START INPUT FOR THIS TASK
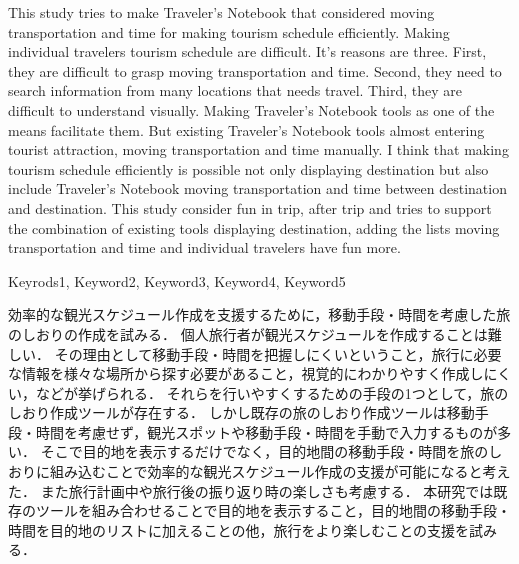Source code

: \documentclass{funthesis}
\begin{document}
\maketitle       %

\begin{eabstract}
This study tries to make Traveler's Notebook that considered moving transportation and time for making tourism schedule efficiently.
Making individual travelers tourism schedule are difficult.
It's reasons are three. First, they are difficult to grasp moving transportation and time. Second, they need to search information from many locations that needs travel. Third,  they are difficult to understand visually.
Making Traveler's Notebook tools as one of the means facilitate them.
But existing Traveler's Notebook tools almost entering tourist attraction, moving transportation and time manually.
I think that making tourism schedule efficiently is possible not only displaying destination but also include Traveler's Notebook moving transportation and time between destination and destination.
This study consider fun in trip, after trip 
and tries to support the combination of existing tools displaying destination, adding the lists moving transportation and time and individual travelers have fun more.

\end{eabstract}

\begin{ekeyword}
Keyrods1, Keyword2, Keyword3, Keyword4, Keyword5
\end{ekeyword}

\begin{jabstract}
効率的な観光スケジュール作成を支援するために，移動手段・時間を考慮した旅のしおりの作成を試みる．
個人旅行者が観光スケジュールを作成することは難しい．
その理由として移動手段・時間を把握しにくいということ，旅行に必要な情報を様々な場所から探す必要があること，視覚的にわかりやすく作成しにくい，などが挙げられる．
それらを行いやすくするための手段の1つとして，旅のしおり作成ツールが存在する．
しかし既存の旅のしおり作成ツールは移動手段・時間を考慮せず，観光スポットや移動手段・時間を手動で入力するものが多い．
そこで目的地を表示するだけでなく，目的地間の移動手段・時間を旅のしおりに組み込むことで効率的な観光スケジュール作成の支援が可能になると考えた．
また旅行計画中や旅行後の振り返り時の楽しさも考慮する．
本研究では既存のツールを組み合わせることで目的地を表示すること，目的地間の移動手段・時間を目的地のリストに加えることの他，旅行をより楽しむことの支援を試みる．

\end{jabstract}
\end{document}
END INPUT FOR THIS TASK
BRIEF: Reproduce the data above line for line, excluding every picture.

ANSWER AREA:
Source code

: \documentclass{funthesis}
\begin{document}
\maketitle       %

\begin{eabstract}
This study tries to make Traveler's Notebook that considered moving transportation and time for making tourism schedule efficiently.
Making individual travelers tourism schedule are difficult.
It's reasons are three. First, they are difficult to grasp moving transportation and time. Second, they need to search information from many locations that needs travel. Third,  they are difficult to understand visually.
Making Traveler's Notebook tools as one of the means facilitate them.
But existing Traveler's Notebook tools almost entering tourist attraction, moving transportation and time manually.
I think that making tourism schedule efficiently is possible not only displaying destination but also include Traveler's Notebook moving transportation and time between destination and destination.
This study consider fun in trip, after trip 
and tries to support the combination of existing tools displaying destination, adding the lists moving transportation and time and individual travelers have fun more.

\end{eabstract}

\begin{ekeyword}
Keyrods1, Keyword2, Keyword3, Keyword4, Keyword5
\end{ekeyword}

\begin{jabstract}
効率的な観光スケジュール作成を支援するために，移動手段・時間を考慮した旅のしおりの作成を試みる．
個人旅行者が観光スケジュールを作成することは難しい．
その理由として移動手段・時間を把握しにくいということ，旅行に必要な情報を様々な場所から探す必要があること，視覚的にわかりやすく作成しにくい，などが挙げられる．
それらを行いやすくするための手段の1つとして，旅のしおり作成ツールが存在する．
しかし既存の旅のしおり作成ツールは移動手段・時間を考慮せず，観光スポットや移動手段・時間を手動で入力するものが多い．
そこで目的地を表示するだけでなく，目的地間の移動手段・時間を旅のしおりに組み込むことで効率的な観光スケジュール作成の支援が可能になると考えた．
また旅行計画中や旅行後の振り返り時の楽しさも考慮する．
本研究では既存のツールを組み合わせることで目的地を表示すること，目的地間の移動手段・時間を目的地のリストに加えることの他，旅行をより楽しむことの支援を試みる．

\end{jabstract}
\end{document}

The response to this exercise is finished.